What is being asked:
From the line that contains "customer setup tab." through the line that contains "- Then click on submit for approval", output every line of the listing below exactly and leave out all the rest.

+++ Records for this task +++

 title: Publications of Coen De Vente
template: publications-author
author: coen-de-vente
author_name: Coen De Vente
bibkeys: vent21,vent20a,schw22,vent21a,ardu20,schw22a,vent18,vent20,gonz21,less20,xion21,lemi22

+++
+++ Records for this task +++

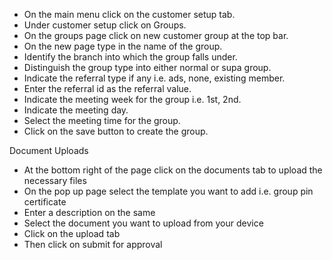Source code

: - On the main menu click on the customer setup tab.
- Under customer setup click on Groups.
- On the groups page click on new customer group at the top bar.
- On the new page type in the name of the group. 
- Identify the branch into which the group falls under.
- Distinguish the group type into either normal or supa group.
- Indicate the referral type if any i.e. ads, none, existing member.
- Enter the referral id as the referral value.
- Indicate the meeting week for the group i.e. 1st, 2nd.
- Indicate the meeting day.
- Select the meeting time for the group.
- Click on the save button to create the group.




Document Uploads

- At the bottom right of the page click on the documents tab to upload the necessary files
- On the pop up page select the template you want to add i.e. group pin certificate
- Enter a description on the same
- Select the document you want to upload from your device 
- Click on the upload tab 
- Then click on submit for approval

+++
+++ Records for this task +++

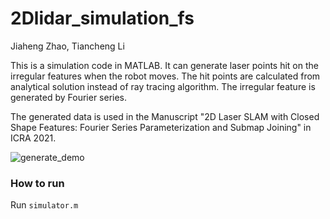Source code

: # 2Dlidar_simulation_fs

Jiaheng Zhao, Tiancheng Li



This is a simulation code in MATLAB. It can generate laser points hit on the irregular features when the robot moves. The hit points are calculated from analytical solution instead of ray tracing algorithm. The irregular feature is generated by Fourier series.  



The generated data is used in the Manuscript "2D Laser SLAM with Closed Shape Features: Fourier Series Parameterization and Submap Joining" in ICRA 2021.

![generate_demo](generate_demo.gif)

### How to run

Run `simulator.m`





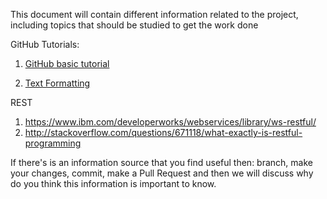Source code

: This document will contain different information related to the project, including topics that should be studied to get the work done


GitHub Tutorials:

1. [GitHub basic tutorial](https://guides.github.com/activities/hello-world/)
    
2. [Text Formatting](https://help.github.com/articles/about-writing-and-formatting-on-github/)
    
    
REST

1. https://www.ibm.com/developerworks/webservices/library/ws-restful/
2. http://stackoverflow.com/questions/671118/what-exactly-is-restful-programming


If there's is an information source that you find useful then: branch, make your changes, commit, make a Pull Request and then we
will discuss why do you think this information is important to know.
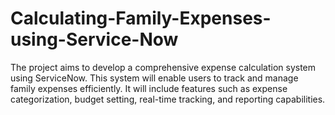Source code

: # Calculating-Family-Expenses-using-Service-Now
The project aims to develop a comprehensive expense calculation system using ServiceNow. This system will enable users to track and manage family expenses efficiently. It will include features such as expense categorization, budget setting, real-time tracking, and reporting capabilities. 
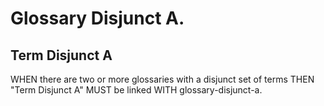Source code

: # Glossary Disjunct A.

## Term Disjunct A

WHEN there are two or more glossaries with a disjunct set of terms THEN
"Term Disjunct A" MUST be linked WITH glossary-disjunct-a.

+++

Answer for this exercise:
: - On the main menu click on the customer setup tab.
- Under customer setup click on Groups.
- On the groups page click on new customer group at the top bar.
- On the new page type in the name of the group. 
- Identify the branch into which the group falls under.
- Distinguish the group type into either normal or supa group.
- Indicate the referral type if any i.e. ads, none, existing member.
- Enter the referral id as the referral value.
- Indicate the meeting week for the group i.e. 1st, 2nd.
- Indicate the meeting day.
- Select the meeting time for the group.
- Click on the save button to create the group.




Document Uploads

- At the bottom right of the page click on the documents tab to upload the necessary files
- On the pop up page select the template you want to add i.e. group pin certificate
- Enter a description on the same
- Select the document you want to upload from your device 
- Click on the upload tab 
- Then click on submit for approval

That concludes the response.